### Work required:
With the records below as your source, retype each line exactly from the top down to the line that contains "envejecimiento dentro de la clase.", and include that line.

Start of Data for review

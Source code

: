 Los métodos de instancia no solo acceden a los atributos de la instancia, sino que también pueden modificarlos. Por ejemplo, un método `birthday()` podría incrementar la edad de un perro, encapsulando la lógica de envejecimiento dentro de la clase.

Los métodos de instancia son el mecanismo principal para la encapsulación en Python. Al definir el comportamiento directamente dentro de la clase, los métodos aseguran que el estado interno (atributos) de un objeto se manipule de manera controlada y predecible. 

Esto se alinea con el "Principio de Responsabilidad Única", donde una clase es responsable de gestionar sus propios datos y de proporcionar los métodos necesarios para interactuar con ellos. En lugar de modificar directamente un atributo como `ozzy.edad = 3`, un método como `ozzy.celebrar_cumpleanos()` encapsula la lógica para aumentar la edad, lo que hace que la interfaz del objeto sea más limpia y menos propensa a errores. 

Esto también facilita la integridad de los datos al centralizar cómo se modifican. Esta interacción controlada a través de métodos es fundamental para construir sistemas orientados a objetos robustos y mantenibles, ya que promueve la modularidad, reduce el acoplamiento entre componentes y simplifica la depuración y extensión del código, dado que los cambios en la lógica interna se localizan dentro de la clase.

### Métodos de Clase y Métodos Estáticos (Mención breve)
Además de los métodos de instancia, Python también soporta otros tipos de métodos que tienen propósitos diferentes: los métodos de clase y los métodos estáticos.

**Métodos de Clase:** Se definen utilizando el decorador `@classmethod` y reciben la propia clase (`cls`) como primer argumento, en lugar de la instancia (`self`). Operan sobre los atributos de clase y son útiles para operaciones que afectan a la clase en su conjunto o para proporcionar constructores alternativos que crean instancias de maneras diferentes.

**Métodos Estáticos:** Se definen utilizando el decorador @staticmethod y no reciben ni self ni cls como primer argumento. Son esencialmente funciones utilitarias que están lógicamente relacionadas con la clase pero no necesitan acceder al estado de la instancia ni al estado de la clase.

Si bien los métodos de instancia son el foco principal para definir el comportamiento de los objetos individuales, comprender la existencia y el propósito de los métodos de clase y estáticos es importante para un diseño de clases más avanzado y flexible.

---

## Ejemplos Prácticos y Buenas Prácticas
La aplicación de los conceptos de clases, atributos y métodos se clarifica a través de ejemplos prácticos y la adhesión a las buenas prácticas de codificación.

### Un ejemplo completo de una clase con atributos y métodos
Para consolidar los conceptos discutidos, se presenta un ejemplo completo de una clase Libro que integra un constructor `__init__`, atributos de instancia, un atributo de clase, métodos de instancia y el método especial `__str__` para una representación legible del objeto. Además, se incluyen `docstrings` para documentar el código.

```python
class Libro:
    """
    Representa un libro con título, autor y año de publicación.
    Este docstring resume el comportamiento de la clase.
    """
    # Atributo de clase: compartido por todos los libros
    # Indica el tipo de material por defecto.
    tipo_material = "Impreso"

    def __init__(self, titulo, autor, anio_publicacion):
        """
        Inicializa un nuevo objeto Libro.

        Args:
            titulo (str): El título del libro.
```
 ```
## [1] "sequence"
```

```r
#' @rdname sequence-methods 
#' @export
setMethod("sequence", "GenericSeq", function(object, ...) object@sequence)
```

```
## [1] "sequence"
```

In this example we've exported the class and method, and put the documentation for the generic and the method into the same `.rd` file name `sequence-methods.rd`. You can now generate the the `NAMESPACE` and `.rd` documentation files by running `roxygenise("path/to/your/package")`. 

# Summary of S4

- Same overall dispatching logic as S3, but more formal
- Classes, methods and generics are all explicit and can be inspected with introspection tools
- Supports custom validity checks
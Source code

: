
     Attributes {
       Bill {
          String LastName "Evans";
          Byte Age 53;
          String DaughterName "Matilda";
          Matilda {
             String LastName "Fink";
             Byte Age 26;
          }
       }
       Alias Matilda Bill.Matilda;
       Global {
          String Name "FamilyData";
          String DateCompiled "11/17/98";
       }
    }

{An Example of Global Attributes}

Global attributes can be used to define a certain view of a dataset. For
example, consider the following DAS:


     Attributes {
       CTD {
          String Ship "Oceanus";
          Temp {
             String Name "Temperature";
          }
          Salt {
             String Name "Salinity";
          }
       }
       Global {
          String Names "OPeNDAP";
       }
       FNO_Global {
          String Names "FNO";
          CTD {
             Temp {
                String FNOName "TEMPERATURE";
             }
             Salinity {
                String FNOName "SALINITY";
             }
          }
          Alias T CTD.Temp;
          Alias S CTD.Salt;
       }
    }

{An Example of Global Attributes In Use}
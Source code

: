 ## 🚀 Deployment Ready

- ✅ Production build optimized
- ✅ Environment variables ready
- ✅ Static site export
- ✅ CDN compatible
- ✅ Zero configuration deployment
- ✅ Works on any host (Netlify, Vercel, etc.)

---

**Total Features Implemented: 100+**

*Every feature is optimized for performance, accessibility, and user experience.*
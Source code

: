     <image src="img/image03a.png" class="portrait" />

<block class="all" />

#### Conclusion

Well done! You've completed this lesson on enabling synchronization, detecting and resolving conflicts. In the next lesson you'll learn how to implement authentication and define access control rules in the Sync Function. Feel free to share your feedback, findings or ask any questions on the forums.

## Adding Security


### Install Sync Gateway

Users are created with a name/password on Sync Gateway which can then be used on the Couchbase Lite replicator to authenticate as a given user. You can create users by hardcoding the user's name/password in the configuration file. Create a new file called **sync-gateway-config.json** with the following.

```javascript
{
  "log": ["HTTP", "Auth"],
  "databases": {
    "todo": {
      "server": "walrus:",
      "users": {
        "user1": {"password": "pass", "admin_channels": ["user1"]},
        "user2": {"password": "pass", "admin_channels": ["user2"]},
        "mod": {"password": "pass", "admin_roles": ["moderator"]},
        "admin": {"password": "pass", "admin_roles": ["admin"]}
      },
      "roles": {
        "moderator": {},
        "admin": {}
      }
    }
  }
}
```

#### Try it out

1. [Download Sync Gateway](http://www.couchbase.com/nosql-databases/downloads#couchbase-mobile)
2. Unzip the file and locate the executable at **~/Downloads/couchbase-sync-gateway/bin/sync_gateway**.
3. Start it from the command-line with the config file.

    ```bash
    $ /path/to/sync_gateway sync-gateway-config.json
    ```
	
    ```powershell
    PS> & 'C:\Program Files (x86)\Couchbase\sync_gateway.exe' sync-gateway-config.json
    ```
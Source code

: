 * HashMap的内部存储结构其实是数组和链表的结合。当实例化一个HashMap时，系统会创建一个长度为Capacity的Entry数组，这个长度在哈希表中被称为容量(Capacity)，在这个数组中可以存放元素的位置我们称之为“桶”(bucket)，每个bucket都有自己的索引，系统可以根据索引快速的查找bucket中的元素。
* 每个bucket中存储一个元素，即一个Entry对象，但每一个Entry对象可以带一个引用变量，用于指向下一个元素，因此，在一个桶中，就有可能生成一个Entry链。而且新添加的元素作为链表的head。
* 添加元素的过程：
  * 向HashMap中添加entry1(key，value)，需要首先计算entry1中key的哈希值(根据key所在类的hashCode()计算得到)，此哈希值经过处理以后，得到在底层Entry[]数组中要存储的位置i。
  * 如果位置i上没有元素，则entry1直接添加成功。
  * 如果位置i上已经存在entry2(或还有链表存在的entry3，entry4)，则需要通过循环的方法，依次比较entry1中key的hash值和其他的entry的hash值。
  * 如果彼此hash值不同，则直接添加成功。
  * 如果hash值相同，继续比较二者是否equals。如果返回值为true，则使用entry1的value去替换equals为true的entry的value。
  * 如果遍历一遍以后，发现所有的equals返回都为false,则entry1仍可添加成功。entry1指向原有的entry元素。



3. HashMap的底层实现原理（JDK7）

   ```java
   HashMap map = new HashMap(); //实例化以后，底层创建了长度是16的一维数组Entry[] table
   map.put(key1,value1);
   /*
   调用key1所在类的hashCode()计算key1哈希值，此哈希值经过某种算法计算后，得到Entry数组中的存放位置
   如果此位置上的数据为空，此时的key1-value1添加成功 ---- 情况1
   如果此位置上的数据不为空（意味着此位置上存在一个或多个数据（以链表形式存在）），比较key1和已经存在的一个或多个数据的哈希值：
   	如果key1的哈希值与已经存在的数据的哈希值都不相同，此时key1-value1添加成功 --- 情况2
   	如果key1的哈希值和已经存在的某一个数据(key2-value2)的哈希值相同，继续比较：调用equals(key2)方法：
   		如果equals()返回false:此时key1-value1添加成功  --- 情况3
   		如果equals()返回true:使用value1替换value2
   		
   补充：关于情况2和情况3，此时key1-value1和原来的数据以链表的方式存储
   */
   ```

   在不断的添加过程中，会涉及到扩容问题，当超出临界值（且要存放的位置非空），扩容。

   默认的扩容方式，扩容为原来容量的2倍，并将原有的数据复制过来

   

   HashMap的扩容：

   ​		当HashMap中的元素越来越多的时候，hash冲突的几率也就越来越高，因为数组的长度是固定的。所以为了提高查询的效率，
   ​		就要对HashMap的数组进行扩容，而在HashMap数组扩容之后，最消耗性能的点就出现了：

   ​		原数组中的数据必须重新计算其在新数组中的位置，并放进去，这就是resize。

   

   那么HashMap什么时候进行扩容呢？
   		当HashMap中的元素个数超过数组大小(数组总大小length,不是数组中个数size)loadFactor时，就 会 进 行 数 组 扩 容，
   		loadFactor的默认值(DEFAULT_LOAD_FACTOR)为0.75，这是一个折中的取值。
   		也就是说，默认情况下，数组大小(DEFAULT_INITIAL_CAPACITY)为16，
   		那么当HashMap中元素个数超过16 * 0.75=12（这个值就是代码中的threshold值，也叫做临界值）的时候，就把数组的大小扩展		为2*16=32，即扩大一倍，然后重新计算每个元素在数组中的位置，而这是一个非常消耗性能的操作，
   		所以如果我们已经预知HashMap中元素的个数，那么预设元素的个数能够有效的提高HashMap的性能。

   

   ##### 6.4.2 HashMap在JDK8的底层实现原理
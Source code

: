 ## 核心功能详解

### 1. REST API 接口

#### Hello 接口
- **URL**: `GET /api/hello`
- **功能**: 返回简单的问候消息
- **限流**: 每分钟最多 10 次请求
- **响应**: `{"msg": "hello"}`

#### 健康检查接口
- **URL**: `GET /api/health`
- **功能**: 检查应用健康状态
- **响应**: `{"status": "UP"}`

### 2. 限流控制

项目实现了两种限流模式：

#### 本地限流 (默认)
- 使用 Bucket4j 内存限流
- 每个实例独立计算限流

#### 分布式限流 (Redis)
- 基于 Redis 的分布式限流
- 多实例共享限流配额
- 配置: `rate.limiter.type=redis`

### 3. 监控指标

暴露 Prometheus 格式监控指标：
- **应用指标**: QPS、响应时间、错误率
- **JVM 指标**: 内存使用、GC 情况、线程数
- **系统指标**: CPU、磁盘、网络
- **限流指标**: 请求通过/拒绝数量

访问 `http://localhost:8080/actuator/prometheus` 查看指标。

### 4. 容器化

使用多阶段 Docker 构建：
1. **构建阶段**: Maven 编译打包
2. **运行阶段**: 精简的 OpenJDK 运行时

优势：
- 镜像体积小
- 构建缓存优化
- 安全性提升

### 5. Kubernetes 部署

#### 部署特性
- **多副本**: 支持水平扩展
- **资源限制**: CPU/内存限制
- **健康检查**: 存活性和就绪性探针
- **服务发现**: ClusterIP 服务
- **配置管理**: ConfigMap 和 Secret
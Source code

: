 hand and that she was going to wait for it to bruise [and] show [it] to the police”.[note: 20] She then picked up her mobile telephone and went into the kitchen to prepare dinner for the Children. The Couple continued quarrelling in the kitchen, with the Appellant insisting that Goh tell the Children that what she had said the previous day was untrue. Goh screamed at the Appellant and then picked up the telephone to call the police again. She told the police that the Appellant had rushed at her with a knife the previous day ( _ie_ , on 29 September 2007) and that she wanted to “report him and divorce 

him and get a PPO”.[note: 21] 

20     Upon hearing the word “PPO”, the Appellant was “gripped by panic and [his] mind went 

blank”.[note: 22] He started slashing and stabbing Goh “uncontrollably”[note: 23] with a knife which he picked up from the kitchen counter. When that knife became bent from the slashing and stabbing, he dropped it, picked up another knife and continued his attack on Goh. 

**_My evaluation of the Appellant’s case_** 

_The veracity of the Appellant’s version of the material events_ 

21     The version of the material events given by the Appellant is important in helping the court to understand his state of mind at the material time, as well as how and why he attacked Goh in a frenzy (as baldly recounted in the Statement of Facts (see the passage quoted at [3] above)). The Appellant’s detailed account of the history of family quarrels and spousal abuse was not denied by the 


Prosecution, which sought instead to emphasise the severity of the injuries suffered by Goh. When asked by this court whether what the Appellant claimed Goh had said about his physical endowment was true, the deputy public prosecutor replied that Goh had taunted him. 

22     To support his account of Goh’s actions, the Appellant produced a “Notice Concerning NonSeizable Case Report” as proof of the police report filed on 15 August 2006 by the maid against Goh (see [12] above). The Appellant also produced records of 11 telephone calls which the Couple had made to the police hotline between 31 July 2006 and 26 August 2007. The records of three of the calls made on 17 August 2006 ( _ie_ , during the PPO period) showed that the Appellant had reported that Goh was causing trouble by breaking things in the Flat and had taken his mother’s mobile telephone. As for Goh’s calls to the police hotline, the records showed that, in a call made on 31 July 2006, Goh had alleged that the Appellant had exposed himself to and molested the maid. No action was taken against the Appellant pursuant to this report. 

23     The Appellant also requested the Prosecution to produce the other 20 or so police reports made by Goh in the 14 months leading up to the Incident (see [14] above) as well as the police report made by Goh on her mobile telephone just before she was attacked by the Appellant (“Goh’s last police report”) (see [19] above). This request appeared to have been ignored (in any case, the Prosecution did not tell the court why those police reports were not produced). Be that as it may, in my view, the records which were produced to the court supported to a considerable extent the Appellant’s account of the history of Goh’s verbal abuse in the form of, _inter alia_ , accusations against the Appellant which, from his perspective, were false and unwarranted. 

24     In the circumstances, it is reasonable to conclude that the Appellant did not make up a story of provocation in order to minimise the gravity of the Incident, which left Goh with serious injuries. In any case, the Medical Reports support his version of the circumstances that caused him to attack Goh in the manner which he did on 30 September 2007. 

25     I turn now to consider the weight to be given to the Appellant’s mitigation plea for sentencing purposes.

End of Data for review

### Result for this exercise:
Source code

: Los métodos de instancia no solo acceden a los atributos de la instancia, sino que también pueden modificarlos. Por ejemplo, un método `birthday()` podría incrementar la edad de un perro, encapsulando la lógica de envejecimiento dentro de la clase.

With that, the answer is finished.